> **EXERCISE**
Could every entry be set down once more, exactly as given?

> **DATASET ENTRIES**

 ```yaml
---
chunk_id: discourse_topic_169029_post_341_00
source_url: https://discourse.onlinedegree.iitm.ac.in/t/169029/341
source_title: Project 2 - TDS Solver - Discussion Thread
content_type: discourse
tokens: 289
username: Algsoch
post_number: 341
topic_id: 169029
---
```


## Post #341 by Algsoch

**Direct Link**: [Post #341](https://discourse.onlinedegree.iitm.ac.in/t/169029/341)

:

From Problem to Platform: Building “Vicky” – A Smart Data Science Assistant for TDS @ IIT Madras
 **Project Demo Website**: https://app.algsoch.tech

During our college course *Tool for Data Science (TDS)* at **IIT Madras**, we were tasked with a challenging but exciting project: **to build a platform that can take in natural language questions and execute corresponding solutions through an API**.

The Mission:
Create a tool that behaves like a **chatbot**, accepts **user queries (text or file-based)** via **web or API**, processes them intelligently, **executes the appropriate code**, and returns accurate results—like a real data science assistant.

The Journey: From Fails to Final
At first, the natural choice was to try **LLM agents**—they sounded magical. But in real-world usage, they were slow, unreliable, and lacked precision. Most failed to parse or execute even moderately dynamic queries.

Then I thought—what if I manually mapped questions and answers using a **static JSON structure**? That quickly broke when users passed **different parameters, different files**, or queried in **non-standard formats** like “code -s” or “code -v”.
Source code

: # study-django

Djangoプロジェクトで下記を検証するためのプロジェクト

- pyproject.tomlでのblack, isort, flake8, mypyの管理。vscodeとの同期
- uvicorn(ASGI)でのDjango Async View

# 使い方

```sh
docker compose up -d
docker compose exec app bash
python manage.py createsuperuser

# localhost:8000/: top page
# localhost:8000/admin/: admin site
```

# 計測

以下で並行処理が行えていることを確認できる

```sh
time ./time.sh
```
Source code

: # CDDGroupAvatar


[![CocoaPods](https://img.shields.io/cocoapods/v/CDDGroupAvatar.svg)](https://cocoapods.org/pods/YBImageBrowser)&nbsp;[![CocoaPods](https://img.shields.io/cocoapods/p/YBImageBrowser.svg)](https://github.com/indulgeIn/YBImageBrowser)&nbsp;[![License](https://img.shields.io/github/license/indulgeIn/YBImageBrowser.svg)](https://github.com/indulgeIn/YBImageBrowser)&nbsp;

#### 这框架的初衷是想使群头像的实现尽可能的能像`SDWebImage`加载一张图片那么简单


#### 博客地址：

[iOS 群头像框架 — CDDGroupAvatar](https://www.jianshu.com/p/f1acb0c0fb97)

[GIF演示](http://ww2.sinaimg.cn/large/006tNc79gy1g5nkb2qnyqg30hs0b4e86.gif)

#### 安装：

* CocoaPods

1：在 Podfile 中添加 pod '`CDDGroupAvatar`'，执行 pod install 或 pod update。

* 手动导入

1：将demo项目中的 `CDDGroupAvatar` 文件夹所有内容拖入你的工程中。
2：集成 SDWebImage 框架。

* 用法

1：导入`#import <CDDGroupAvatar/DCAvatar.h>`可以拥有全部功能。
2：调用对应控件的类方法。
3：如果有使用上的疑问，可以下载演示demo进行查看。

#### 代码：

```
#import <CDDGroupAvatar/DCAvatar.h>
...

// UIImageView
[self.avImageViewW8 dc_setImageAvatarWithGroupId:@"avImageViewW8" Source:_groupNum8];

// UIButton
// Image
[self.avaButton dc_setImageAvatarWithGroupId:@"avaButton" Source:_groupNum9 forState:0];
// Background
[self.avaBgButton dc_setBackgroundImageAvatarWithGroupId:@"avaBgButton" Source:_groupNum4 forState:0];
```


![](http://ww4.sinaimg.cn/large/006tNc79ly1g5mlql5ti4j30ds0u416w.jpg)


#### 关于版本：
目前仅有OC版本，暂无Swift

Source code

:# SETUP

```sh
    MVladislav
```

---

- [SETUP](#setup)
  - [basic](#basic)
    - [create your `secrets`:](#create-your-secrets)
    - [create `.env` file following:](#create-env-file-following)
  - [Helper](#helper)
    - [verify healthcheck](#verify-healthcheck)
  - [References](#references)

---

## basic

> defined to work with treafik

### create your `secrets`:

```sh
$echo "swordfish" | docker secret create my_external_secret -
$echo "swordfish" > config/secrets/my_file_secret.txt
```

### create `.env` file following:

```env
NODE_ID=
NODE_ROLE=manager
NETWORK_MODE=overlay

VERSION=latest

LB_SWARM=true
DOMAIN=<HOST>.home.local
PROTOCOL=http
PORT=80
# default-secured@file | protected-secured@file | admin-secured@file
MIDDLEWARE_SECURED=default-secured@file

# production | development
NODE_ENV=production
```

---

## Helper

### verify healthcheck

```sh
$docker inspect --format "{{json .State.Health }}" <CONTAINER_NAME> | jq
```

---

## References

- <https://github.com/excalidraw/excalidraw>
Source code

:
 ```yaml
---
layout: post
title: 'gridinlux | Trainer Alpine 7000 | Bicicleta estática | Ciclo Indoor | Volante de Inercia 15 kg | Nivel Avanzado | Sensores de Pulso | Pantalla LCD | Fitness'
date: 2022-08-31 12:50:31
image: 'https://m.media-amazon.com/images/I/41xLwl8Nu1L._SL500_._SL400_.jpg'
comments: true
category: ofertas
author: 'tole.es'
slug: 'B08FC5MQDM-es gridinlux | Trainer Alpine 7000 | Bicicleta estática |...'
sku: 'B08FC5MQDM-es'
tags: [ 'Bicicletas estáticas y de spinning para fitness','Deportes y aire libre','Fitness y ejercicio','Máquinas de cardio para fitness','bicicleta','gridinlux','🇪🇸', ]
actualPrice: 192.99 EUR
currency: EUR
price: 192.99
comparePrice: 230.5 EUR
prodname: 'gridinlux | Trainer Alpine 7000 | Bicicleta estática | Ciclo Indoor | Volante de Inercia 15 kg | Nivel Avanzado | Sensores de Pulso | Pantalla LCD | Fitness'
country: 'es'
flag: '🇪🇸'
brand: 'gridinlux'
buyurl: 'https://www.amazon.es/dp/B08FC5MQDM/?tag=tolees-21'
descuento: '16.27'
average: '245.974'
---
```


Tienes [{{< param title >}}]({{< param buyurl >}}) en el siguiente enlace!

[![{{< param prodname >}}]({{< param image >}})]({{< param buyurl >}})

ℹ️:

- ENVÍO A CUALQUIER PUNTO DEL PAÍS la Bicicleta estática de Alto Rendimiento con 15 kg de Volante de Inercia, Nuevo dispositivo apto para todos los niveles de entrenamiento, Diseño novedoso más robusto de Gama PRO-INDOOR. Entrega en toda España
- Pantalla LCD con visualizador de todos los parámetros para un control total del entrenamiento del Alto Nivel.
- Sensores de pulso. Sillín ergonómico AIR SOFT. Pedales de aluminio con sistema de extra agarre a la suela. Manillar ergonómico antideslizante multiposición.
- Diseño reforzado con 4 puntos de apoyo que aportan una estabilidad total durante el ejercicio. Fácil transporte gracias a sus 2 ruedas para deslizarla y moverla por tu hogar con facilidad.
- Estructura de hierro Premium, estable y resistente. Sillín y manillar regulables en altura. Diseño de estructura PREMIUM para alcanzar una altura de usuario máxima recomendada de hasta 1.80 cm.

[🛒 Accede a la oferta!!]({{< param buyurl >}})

> **PROBLEM SOLUTION**
 ```yaml
---
chunk_id: discourse_topic_169029_post_341_00
source_url: https://discourse.onlinedegree.iitm.ac.in/t/169029/341
source_title: Project 2 - TDS Solver - Discussion Thread
content_type: discourse
tokens: 289
username: Algsoch
post_number: 341
topic_id: 169029
---
```


## Post #341 by Algsoch

**Direct Link**: [Post #341](https://discourse.onlinedegree.iitm.ac.in/t/169029/341)

:

From Problem to Platform: Building “Vicky” – A Smart Data Science Assistant for TDS @ IIT Madras
 **Project Demo Website**: https://app.algsoch.tech

During our college course *Tool for Data Science (TDS)* at **IIT Madras**, we were tasked with a challenging but exciting project: **to build a platform that can take in natural language questions and execute corresponding solutions through an API**.

The Mission:
Create a tool that behaves like a **chatbot**, accepts **user queries (text or file-based)** via **web or API**, processes them intelligently, **executes the appropriate code**, and returns accurate results—like a real data science assistant.

The Journey: From Fails to Final
At first, the natural choice was to try **LLM agents**—they sounded magical. But in real-world usage, they were slow, unreliable, and lacked precision. Most failed to parse or execute even moderately dynamic queries.

Then I thought—what if I manually mapped questions and answers using a **static JSON structure**? That quickly broke when users passed **different parameters, different files**, or queried in **non-standard formats** like “code -s” or “code -v”.
Source code

: # study-django

Djangoプロジェクトで下記を検証するためのプロジェクト

- pyproject.tomlでのblack, isort, flake8, mypyの管理。vscodeとの同期
- uvicorn(ASGI)でのDjango Async View

# 使い方

```sh
docker compose up -d
docker compose exec app bash
python manage.py createsuperuser

# localhost:8000/: top page
# localhost:8000/admin/: admin site
```

# 計測

以下で並行処理が行えていることを確認できる

```sh
time ./time.sh
```
Source code

: # CDDGroupAvatar


[![CocoaPods](https://img.shields.io/cocoapods/v/CDDGroupAvatar.svg)](https://cocoapods.org/pods/YBImageBrowser)&nbsp;[![CocoaPods](https://img.shields.io/cocoapods/p/YBImageBrowser.svg)](https://github.com/indulgeIn/YBImageBrowser)&nbsp;[![License](https://img.shields.io/github/license/indulgeIn/YBImageBrowser.svg)](https://github.com/indulgeIn/YBImageBrowser)&nbsp;

#### 这框架的初衷是想使群头像的实现尽可能的能像`SDWebImage`加载一张图片那么简单


#### 博客地址：

[iOS 群头像框架 — CDDGroupAvatar](https://www.jianshu.com/p/f1acb0c0fb97)

[GIF演示](http://ww2.sinaimg.cn/large/006tNc79gy1g5nkb2qnyqg30hs0b4e86.gif)

#### 安装：

* CocoaPods

1：在 Podfile 中添加 pod '`CDDGroupAvatar`'，执行 pod install 或 pod update。

* 手动导入

1：将demo项目中的 `CDDGroupAvatar` 文件夹所有内容拖入你的工程中。
2：集成 SDWebImage 框架。

* 用法

1：导入`#import <CDDGroupAvatar/DCAvatar.h>`可以拥有全部功能。
2：调用对应控件的类方法。
3：如果有使用上的疑问，可以下载演示demo进行查看。

#### 代码：

```
#import <CDDGroupAvatar/DCAvatar.h>
...

// UIImageView
[self.avImageViewW8 dc_setImageAvatarWithGroupId:@"avImageViewW8" Source:_groupNum8];

// UIButton
// Image
[self.avaButton dc_setImageAvatarWithGroupId:@"avaButton" Source:_groupNum9 forState:0];
// Background
[self.avaBgButton dc_setBackgroundImageAvatarWithGroupId:@"avaBgButton" Source:_groupNum4 forState:0];
```


![](http://ww4.sinaimg.cn/large/006tNc79ly1g5mlql5ti4j30ds0u416w.jpg)


#### 关于版本：
目前仅有OC版本，暂无Swift

Source code

:# SETUP

```sh
    MVladislav
```

---

- [SETUP](#setup)
  - [basic](#basic)
    - [create your `secrets`:](#create-your-secrets)
    - [create `.env` file following:](#create-env-file-following)
  - [Helper](#helper)
    - [verify healthcheck](#verify-healthcheck)
  - [References](#references)

---

## basic

> defined to work with treafik

### create your `secrets`:

```sh
$echo "swordfish" | docker secret create my_external_secret -
$echo "swordfish" > config/secrets/my_file_secret.txt
```

### create `.env` file following:

```env
NODE_ID=
NODE_ROLE=manager
NETWORK_MODE=overlay

VERSION=latest

LB_SWARM=true
DOMAIN=<HOST>.home.local
PROTOCOL=http
PORT=80
# default-secured@file | protected-secured@file | admin-secured@file
MIDDLEWARE_SECURED=default-secured@file

# production | development
NODE_ENV=production
```

---

## Helper

### verify healthcheck

```sh
$docker inspect --format "{{json .State.Health }}" <CONTAINER_NAME> | jq
```

---

## References

- <https://github.com/excalidraw/excalidraw>
Source code

:
 ```yaml
---
layout: post
title: 'gridinlux | Trainer Alpine 7000 | Bicicleta estática | Ciclo Indoor | Volante de Inercia 15 kg | Nivel Avanzado | Sensores de Pulso | Pantalla LCD | Fitness'
date: 2022-08-31 12:50:31
image: 'https://m.media-amazon.com/images/I/41xLwl8Nu1L._SL500_._SL400_.jpg'
comments: true
category: ofertas
author: 'tole.es'
slug: 'B08FC5MQDM-es gridinlux | Trainer Alpine 7000 | Bicicleta estática |...'
sku: 'B08FC5MQDM-es'
tags: [ 'Bicicletas estáticas y de spinning para fitness','Deportes y aire libre','Fitness y ejercicio','Máquinas de cardio para fitness','bicicleta','gridinlux','🇪🇸', ]
actualPrice: 192.99 EUR
currency: EUR
price: 192.99
comparePrice: 230.5 EUR
prodname: 'gridinlux | Trainer Alpine 7000 | Bicicleta estática | Ciclo Indoor | Volante de Inercia 15 kg | Nivel Avanzado | Sensores de Pulso | Pantalla LCD | Fitness'
country: 'es'
flag: '🇪🇸'
brand: 'gridinlux'
buyurl: 'https://www.amazon.es/dp/B08FC5MQDM/?tag=tolees-21'
descuento: '16.27'
average: '245.974'
---
```


Tienes [{{< param title >}}]({{< param buyurl >}}) en el siguiente enlace!

[![{{< param prodname >}}]({{< param image >}})]({{< param buyurl >}})

ℹ️:

- ENVÍO A CUALQUIER PUNTO DEL PAÍS la Bicicleta estática de Alto Rendimiento con 15 kg de Volante de Inercia, Nuevo dispositivo apto para todos los niveles de entrenamiento, Diseño novedoso más robusto de Gama PRO-INDOOR. Entrega en toda España
- Pantalla LCD con visualizador de todos los parámetros para un control total del entrenamiento del Alto Nivel.
- Sensores de pulso. Sillín ergonómico AIR SOFT. Pedales de aluminio con sistema de extra agarre a la suela. Manillar ergonómico antideslizante multiposición.
- Diseño reforzado con 4 puntos de apoyo que aportan una estabilidad total durante el ejercicio. Fácil transporte gracias a sus 2 ruedas para deslizarla y moverla por tu hogar con facilidad.
- Estructura de hierro Premium, estable y resistente. Sillín y manillar regulables en altura. Diseño de estructura PREMIUM para alcanzar una altura de usuario máxima recomendada de hasta 1.80 cm.

[🛒 Accede a la oferta!!]({{< param buyurl >}})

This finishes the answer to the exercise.